The reform plans follow on from the review of access to justice, published in September 2011. Announcing his response to the review last July, Justice Minister David Ford said that the high cost of legal aid was “one of the most common complaints” that he received from members of the public and MLAs. The real challenge, in his view, was to improve access to justice and deliver real value for money at the same time.

Reform of criminal legal aid reform was taken forward in 2011, against widespread opposition from the legal profession. Criminal legal aid cost

£59.9 million in 2009-2010 but this fell to £45 million in the last financial year.

Civil legal aid, meanwhile, increased from £36.9 million to £48.7 million. £23 million of last year’s budget was spent on cases brought under the Children (Northern Ireland) Order 1995.

Many of the current arrangements for civil legal aid were set down in 1965. The access to justice review found that a disproportionate number of lawyers were assigned to civil cases, whether or not their expertise was relevant.

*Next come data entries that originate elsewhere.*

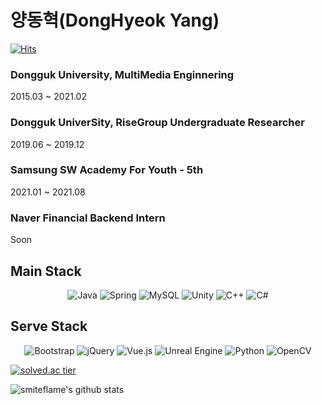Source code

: # 양동혁(DongHyeok Yang)

[![Hits](https://hits.seeyoufarm.com/api/count/incr/badge.svg?url=https%3A%2F%2Fgithub.com%2Fsmiteflame&count_bg=%2379C83D&title_bg=%23555555&icon=&icon_color=%23E7E7E7&title=hits&edge_flat=false)](https://hits.seeyoufarm.com)

### Dongguk University, MultiMedia Enginnering
 2015.03 ~ 2021.02<br>
### Dongguk UniverSity, RiseGroup Undergraduate Researcher
 2019.06 ~ 2019.12<br>
### Samsung SW Academy For Youth - 5th 
 2021.01 ~ 2021.08<br>
### Naver Financial Backend Intern
 Soon

## Main Stack

<p align="center">
<img alt="Java" src="https://img.shields.io/badge/java-%23ED8B00.svg?style=for-the-badge&logo=java&logoColor=white"/>
<img alt="Spring" src="https://img.shields.io/badge/spring-%236DB33F.svg?style=for-the-badge&logo=spring&logoColor=white"/> 
<img alt="MySQL" src="https://img.shields.io/badge/mysql-%2300f.svg?style=for-the-badge&logo=mysql&logoColor=white"/>
<img alt="Unity" src="https://img.shields.io/badge/unity-%23000000.svg?style=for-the-badge&logo=unity&logoColor=white"/>
<img alt="C++" src="https://img.shields.io/badge/c++-%2300599C.svg?style=for-the-badge&logo=c%2B%2B&logoColor=white"/>
<img alt="C#" src="https://img.shields.io/badge/c%23-%23239120.svg?style=for-the-badge&logo=c-sharp&logoColor=white"/>
 

## Serve Stack

<p align="center">
<img alt="Bootstrap" src="https://img.shields.io/badge/bootstrap-%23563D7C.svg?style=for-the-badge&logo=bootstrap&logoColor=white"/>
<img alt="jQuery" src="https://img.shields.io/badge/jquery-%230769AD.svg?style=for-the-badge&logo=jquery&logoColor=white"/>
<img alt="Vue.js" src="https://img.shields.io/badge/vuejs-%2335495e.svg?style=for-the-badge&logo=vue-dot-js&logoColor=%234FC08D"/>
<img alt="Unreal Engine" src="https://img.shields.io/badge/unrealengine-%23313131.svg?style=for-the-badge&logo=unrealengine&logoColor=white"/>
<img alt="Python" src="https://img.shields.io/badge/python-%2314354C.svg?style=for-the-badge&logo=python&logoColor=white"/>
<img alt="OpenCV" src="https://img.shields.io/badge/opencv-%23white.svg?style=for-the-badge&logo=opencv&logoColor=white"/>

 
<p align="center">
 
 
 
[![solved.ac tier](http://mazassumnida.wtf/api/generate_badge?boj=lukigreen)](https://solved.ac/lukigreen)
 
![smiteflame's github stats](https://github-readme-stats.vercel.app/api?username=smiteflame&show_icons=true)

The Department of Justice’s consultation started on 29 November and closes on 8 March.

No changes to eligibility for legal aid are being proposed. However, a solicitor would need to expressly seek authorisation if he or she wanted to instruct counsel. Applications are considered by the Northern Ireland Legal Services Commission’s adjudicators. Permission would only be granted if the issues involved in the case required a barrister’s expertise.

Barristers became regular participants in magistrates’ court family proceedings after 1995 as new points of law were arising. The department has concluded that this argument is no longer relevant, as the legislation has been in force for 16 years. It therefore plans to bar counsel from these courts apart from cases where serious child abuse is alleged.

Junior counsel would still be allowed to represent clients in family care centres (county court hearings for family proceedings) but senior counsel would be barred at this level, unless exceptional circumstances existed.

An experienced solicitor may also be allowed to undertake cases at this level without any assistance from counsel. Remuneration for solicitors at this level would be raised, to reflect the additional work and responsibility.

High court family proceedings would, as a rule, only involve junior counsel. Senior counsel would be authorised only where complex matters of law or fact affect the applicant or the case is “wholly different from the norm”. The new rules for family proceedings in county courts and the high court would also apply to other civil cases at those levels.

Similar proposals in England and Wales will exclude QCs from family cases. The rules will take effect in April. David Ford estimates that his proposals will save £2.8-4.2 million per year.

However, Bar Council Chairman Mark Mulholland QC has said that the department’s “arbitrary” approach could undermine the ability of members of the public to use the justice system. “If you are in danger of losing your liberty, your children, your right to decide your own future, your livelihood, your home or your reputation, recourse to the law should be open to you,” he stated.

The Law Society met the Minister in January and will continue to lobby against further cut. “We took the opportunity to reiterate to the Minister our view that civil legal aid is a welfare benefit which is vitally important to the most vulnerable citizens in society,” its President, Michael Robinson, told agendaNi. Reducing that budget would “adversely impact on the ability of those most vulnerable and need within the community to access a solicitor of their choice.”